#### What to work on:
Whenever a line below holds the word "Notes", copy that line.

#### Source material:
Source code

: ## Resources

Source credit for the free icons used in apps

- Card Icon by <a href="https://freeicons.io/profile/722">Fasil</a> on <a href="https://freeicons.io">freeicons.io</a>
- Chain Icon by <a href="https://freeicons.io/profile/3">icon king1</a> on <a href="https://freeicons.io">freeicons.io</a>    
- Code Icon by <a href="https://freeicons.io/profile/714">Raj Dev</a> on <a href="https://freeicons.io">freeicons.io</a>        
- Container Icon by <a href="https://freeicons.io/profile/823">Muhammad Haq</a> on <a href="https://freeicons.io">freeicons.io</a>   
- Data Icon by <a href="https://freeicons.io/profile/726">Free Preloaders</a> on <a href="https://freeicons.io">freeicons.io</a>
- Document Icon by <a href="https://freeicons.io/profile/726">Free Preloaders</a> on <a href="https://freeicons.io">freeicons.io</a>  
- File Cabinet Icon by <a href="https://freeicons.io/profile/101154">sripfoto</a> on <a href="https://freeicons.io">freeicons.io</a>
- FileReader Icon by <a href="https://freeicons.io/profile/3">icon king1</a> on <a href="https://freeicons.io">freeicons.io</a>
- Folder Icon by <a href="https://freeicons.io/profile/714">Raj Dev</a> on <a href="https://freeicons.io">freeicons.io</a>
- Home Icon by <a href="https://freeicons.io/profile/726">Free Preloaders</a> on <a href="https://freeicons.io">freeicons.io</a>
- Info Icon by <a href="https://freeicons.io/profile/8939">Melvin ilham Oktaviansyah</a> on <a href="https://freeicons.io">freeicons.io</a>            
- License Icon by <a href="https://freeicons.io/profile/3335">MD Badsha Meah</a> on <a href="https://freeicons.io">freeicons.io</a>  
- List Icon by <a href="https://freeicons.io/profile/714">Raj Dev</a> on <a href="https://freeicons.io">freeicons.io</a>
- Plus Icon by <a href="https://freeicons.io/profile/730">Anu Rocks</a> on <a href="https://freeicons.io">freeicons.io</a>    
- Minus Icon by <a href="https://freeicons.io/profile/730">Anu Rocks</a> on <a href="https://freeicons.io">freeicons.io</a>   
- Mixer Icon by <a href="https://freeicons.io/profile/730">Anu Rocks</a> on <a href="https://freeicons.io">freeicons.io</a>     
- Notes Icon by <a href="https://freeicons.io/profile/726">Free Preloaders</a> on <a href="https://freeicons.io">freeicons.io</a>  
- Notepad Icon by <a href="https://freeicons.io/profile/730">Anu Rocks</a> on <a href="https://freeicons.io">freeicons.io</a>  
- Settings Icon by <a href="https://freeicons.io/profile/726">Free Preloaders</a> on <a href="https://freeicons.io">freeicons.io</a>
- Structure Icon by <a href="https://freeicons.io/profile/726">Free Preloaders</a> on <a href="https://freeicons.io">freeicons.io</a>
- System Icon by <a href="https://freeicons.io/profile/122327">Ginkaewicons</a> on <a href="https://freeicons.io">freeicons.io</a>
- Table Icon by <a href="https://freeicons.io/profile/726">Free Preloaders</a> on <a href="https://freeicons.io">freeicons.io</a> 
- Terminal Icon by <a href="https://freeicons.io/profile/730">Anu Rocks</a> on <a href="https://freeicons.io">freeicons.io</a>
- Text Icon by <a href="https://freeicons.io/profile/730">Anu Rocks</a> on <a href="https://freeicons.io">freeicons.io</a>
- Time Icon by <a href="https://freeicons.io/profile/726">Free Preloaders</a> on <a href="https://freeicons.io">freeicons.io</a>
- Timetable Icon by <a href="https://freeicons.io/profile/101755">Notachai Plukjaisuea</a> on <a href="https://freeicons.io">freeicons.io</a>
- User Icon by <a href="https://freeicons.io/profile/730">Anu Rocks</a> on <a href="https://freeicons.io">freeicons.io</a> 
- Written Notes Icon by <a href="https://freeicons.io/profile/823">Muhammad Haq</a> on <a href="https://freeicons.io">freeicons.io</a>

#### Solution to the exercise:
- Notes Icon by <a href="https://freeicons.io/profile/726">Free Preloaders</a> on <a href="https://freeicons.io">freeicons.io</a>  
- Written Notes Icon by <a href="https://freeicons.io/profile/823">Muhammad Haq</a> on <a href="https://freeicons.io">freeicons.io</a>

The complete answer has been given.